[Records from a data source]
________________

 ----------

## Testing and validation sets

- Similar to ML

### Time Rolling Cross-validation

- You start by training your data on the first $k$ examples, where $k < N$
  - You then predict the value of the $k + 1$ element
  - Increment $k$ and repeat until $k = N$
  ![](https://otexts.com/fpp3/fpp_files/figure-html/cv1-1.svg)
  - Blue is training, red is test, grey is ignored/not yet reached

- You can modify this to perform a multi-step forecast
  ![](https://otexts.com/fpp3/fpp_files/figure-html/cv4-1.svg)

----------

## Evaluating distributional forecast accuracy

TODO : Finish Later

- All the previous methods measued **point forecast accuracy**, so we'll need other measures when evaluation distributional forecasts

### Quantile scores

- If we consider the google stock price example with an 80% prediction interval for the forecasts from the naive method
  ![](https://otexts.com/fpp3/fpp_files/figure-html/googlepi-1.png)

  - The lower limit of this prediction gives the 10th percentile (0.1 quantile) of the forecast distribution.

________________

■ WHAT YOU ARE ASKED TO DO ■
Reading through the records above, report each line in which the string "forecasts" is found.

■ WRITTEN RESPONSE ■
- All the previous methods measued **point forecast accuracy**, so we'll need other measures when evaluation distributional forecasts
- If we consider the google stock price example with an 80% prediction interval for the forecasts from the naive method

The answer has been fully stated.